Where the rigor actually goes
All of it, the adversarial loop and the hooks and the manual review, could be read as a claim that I treat every line the agent writes with identical suspicion. I do not, and it would be dishonest to imply otherwise.
update.py is the example I am least comfortable with. It runs a custom resolution algorithm to choose a mutually compatible set of npm dev dependencies, a problem that peer dependencies make genuinely awkward. I do not feel good about that algorithm. It is the kind of job that deserves a real solver, and instead has something I wrote. But it has produced correct output twice now, it is my tooling, and when it fails it will fail loudly and in my face. So I accept it. Pragmatism is allowed to win there.
What pragmatism is not allowed to win is anything researchers run. The moment code crosses from "tooling for my own workflow" into OpenWPM's actual instrumentation, the rigor rises steeply, because that is where a failure is silent, and where it lands not on me but on every study built on the release. The DNS work got the full adversarial treatment for exactly that reason; update.py did not, and does not need it. The rule, stated plainly: the rigor scales with the blast radius.
What it actually changed
It is worth being precise about what the agent did and did not change, because the honest version is more useful than the ad.

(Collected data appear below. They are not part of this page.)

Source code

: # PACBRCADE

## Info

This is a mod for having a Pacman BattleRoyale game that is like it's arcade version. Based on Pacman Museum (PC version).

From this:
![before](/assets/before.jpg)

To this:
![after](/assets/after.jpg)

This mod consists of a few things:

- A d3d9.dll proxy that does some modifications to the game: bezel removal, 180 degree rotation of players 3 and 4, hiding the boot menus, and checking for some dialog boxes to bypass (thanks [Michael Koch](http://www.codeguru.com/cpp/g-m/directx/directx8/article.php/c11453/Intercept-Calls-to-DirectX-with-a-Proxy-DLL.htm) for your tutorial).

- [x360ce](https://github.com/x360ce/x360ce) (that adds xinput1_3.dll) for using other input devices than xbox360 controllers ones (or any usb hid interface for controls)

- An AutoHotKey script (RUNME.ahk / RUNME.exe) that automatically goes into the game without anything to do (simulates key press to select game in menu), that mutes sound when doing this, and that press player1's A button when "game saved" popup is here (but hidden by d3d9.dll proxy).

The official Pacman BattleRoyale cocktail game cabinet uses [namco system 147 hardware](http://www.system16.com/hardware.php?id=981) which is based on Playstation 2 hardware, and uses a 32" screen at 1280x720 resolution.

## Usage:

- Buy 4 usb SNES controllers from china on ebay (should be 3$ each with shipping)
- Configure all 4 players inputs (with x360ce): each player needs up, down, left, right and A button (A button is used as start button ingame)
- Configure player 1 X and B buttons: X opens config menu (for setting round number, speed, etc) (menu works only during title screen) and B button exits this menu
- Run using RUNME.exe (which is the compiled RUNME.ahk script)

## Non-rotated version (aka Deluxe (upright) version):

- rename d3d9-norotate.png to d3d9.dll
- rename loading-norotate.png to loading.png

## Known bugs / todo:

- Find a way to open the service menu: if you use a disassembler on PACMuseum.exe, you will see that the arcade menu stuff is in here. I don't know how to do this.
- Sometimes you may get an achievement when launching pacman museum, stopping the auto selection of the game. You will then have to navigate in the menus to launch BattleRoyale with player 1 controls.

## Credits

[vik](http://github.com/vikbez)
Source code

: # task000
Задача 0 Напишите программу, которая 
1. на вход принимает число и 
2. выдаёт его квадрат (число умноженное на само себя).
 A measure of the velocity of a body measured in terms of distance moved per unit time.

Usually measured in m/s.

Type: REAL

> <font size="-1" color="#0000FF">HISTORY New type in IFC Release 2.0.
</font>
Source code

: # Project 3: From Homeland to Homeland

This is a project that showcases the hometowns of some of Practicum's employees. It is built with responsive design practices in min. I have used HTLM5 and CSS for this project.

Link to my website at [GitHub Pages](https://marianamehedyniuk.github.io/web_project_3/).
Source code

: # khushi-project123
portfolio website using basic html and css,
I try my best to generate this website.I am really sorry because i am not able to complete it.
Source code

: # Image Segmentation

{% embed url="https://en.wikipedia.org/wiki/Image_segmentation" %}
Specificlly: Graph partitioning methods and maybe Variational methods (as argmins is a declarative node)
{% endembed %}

It did not lower the bar for rigor. On the instrumentation researchers depend on, the review is as paranoid as it ever was, arguably more so, because I now treat a confident-sounding wrong answer as something that is always on the table. It did not hand OpenWPM a vision or good ideas; those were already in the issue tracker.
What it removed was the tax. What is now cheap is the typing and the waiting that used to stand between a clear idea and a merged, tested change, the part an exhausted hobbyist cannot push through. The ideas and the judgement are still entirely mine.
Three releases and a year of catching up came out of this, and so did these two posts. An agent is a fast, tireless, and occasionally confidently-wrong contributor. Everything above, the adversarial loop and the hooks and the sandbox and the manual review, exists to catch the confidently-wrong case before it reaches a release. The agent made OpenWPM better. It did so only because nothing it produces is trusted until it has been checked.